YOUR TASK: Please return the lines of the data that contain "Wild".

DATA:
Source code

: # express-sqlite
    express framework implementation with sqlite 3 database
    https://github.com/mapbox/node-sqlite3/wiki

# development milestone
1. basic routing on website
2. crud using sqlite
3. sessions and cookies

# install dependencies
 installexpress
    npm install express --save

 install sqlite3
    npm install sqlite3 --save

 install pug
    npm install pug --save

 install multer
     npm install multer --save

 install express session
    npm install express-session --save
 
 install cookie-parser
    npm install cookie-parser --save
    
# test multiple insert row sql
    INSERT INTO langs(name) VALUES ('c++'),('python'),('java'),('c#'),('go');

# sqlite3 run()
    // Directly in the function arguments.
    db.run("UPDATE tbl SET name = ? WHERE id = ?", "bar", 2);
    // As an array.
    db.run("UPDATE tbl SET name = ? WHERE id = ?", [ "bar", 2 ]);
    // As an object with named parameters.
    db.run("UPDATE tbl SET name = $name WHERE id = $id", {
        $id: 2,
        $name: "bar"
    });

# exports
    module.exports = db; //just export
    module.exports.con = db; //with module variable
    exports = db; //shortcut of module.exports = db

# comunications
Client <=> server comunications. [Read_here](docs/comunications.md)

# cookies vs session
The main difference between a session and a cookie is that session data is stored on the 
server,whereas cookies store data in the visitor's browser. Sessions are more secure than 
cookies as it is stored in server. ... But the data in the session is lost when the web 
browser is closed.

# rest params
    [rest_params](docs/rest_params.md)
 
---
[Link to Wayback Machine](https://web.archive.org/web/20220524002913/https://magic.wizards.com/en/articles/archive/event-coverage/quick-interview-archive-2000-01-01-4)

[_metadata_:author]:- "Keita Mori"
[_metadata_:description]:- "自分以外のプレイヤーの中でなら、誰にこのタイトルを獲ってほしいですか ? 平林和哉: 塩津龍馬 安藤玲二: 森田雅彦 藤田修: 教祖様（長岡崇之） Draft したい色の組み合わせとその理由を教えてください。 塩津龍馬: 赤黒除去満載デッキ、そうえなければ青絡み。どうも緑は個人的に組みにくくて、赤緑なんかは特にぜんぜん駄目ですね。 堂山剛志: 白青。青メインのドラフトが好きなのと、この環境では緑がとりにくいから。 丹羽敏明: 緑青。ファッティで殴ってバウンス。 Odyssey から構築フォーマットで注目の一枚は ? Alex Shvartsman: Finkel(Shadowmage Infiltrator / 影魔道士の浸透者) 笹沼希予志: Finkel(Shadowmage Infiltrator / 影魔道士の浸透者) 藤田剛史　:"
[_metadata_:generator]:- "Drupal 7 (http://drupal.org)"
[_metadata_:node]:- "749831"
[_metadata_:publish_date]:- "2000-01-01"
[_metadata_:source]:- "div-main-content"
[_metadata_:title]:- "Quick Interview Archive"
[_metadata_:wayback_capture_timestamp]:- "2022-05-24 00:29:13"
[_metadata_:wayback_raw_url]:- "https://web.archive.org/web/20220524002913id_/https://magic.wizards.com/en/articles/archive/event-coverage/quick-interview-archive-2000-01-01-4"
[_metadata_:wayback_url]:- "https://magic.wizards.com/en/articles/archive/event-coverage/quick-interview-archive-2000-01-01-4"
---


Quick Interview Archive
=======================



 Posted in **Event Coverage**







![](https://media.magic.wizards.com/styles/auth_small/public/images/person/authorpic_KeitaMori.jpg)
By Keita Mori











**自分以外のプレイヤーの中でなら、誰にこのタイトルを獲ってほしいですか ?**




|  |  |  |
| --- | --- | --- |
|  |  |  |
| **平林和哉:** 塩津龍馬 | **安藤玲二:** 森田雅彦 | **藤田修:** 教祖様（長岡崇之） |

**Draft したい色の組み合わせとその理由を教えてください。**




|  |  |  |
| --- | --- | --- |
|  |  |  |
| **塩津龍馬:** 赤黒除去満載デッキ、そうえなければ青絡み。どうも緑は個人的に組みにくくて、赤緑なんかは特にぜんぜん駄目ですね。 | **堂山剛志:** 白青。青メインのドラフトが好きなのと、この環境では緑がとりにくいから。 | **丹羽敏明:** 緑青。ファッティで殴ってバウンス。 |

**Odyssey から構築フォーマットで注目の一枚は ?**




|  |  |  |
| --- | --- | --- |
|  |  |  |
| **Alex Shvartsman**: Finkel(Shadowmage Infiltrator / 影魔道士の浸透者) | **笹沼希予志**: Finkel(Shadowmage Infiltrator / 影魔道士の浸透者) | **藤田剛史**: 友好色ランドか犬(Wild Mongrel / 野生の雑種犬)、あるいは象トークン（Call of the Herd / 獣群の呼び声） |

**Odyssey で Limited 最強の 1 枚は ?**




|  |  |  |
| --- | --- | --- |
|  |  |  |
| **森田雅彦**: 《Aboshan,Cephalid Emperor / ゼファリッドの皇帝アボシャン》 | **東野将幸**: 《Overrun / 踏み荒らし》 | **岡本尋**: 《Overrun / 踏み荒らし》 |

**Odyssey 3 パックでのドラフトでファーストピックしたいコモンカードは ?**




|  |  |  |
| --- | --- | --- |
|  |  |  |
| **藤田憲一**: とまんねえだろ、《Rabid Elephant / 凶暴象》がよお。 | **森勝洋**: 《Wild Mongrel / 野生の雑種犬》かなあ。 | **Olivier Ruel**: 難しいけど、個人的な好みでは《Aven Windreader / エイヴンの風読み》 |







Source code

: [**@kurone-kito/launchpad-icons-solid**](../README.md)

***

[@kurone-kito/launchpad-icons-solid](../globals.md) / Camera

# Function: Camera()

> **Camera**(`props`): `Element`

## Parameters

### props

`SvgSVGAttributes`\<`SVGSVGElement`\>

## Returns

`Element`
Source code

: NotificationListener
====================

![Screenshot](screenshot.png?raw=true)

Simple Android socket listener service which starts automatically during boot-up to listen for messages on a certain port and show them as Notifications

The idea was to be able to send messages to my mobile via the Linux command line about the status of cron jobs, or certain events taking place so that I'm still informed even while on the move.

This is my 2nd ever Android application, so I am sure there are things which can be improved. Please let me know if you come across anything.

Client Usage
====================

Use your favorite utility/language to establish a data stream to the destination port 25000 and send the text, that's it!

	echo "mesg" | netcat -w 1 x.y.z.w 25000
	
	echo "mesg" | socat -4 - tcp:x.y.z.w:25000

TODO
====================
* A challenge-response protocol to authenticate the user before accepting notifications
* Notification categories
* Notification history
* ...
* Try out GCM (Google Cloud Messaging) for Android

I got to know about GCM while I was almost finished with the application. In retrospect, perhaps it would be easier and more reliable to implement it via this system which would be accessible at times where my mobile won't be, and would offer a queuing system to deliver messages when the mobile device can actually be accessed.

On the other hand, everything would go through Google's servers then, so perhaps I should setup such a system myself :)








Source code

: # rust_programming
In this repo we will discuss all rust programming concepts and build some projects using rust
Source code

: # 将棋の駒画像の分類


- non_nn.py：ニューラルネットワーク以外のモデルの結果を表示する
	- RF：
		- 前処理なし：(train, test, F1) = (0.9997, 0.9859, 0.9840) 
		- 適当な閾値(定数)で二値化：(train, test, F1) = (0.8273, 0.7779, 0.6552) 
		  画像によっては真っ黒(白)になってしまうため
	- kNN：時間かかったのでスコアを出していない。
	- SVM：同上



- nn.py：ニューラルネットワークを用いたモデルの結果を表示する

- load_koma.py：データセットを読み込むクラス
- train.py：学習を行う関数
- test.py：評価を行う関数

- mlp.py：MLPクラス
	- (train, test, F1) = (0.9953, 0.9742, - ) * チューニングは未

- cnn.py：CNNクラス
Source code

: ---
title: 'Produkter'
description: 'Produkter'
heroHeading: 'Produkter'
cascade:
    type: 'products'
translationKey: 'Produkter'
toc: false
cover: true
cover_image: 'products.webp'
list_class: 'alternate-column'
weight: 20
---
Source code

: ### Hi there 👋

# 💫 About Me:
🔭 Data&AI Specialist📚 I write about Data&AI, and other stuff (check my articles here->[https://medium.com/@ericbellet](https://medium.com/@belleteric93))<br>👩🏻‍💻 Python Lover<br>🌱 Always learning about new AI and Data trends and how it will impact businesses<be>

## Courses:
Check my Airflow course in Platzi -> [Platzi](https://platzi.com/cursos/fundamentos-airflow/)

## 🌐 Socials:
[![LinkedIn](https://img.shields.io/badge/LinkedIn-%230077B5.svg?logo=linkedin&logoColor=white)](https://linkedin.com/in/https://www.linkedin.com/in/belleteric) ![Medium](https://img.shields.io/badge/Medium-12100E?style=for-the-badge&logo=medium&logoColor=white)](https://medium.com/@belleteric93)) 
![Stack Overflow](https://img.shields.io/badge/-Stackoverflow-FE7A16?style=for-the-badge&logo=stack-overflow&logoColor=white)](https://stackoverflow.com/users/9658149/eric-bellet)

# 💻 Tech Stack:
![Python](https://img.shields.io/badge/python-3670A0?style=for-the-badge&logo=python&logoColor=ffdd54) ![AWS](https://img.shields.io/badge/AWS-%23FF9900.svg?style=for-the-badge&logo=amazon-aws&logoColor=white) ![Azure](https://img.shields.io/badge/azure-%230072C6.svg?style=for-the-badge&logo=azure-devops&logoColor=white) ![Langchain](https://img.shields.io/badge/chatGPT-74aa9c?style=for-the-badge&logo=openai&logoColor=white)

WRITTEN RESPONSE:
| **Alex Shvartsman**: Finkel(Shadowmage Infiltrator / 影魔道士の浸透者) | **笹沼希予志**: Finkel(Shadowmage Infiltrator / 影魔道士の浸透者) | **藤田剛史**: 友好色ランドか犬(Wild Mongrel / 野生の雑種犬)、あるいは象トークン（Call of the Herd / 獣群の呼び声） |
| **藤田憲一**: とまんねえだろ、《Rabid Elephant / 凶暴象》がよお。 | **森勝洋**: 《Wild Mongrel / 野生の雑種犬》かなあ。 | **Olivier Ruel**: 難しいけど、個人的な好みでは《Aven Windreader / エイヴンの風読み》 |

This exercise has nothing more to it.